An Empirical Test of the Contingency Approach to User Participation in Information Systems Development. (Journal of Management Information Systems, 1996)
Authors: Abstract:
    User participation in information systems development is considered the key to system success in organizations. The empirical evidence, however, does not support this. A review of the literature suggests that one critical weakness in empirical investigations is inadequacy of operational measures of participation to gauge user influence on system design. Furthermore, there is also a growing consensus that the contradictory evidence may be due to a contingent, rather than a direct, relationship between participation and system success. This conception asserts that the outcome of user participation may depend on various contextual variables. One variable in particular--users' system-related functional expertise--is believed to moderate the outcome of participation.
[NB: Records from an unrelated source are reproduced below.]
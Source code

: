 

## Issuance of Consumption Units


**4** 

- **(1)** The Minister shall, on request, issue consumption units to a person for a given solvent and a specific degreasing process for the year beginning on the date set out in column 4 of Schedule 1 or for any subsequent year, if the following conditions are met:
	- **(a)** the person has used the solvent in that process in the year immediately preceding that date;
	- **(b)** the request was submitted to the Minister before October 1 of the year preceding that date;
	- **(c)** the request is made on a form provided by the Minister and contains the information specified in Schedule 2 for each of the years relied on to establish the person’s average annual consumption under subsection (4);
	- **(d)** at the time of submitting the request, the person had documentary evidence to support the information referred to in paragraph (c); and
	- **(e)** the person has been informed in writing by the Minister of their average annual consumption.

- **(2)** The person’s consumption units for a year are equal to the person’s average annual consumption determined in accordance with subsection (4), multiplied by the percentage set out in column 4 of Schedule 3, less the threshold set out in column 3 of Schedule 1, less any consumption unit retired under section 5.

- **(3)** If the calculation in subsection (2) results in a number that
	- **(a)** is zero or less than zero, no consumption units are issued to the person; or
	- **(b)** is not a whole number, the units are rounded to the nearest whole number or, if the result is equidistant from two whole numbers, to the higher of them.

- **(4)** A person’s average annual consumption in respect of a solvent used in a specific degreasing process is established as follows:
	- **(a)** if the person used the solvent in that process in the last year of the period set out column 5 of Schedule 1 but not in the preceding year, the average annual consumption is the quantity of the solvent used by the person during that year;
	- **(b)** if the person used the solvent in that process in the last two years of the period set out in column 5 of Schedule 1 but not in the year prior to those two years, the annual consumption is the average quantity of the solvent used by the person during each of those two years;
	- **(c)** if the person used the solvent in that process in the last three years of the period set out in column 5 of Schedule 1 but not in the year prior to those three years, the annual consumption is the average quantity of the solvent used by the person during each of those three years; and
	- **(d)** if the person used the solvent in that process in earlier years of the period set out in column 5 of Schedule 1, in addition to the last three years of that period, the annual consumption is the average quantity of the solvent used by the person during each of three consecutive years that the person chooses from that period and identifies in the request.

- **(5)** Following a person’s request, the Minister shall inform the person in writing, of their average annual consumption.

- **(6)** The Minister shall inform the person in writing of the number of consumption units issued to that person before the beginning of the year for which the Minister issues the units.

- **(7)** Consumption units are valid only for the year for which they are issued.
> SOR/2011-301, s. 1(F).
This paper derives the contingent effect of user expertise and reports the results of a controlled laboratory experiment and a field survey conducted to test it. The data suggest that users who perceive themselves as functional experts, relative to others, are unlikely to accept a system unless they exerted a substantive influence on its design. On the other hand, users who perceive themselves as functional nonexperts, relative to others, are likely to accept a system regardless of the extent of their influence on its design. This finding suggests user expertise as a useful criterion for selecting participants to serve on design teams and for determining the appropriate extent of a participant user's influence on system design.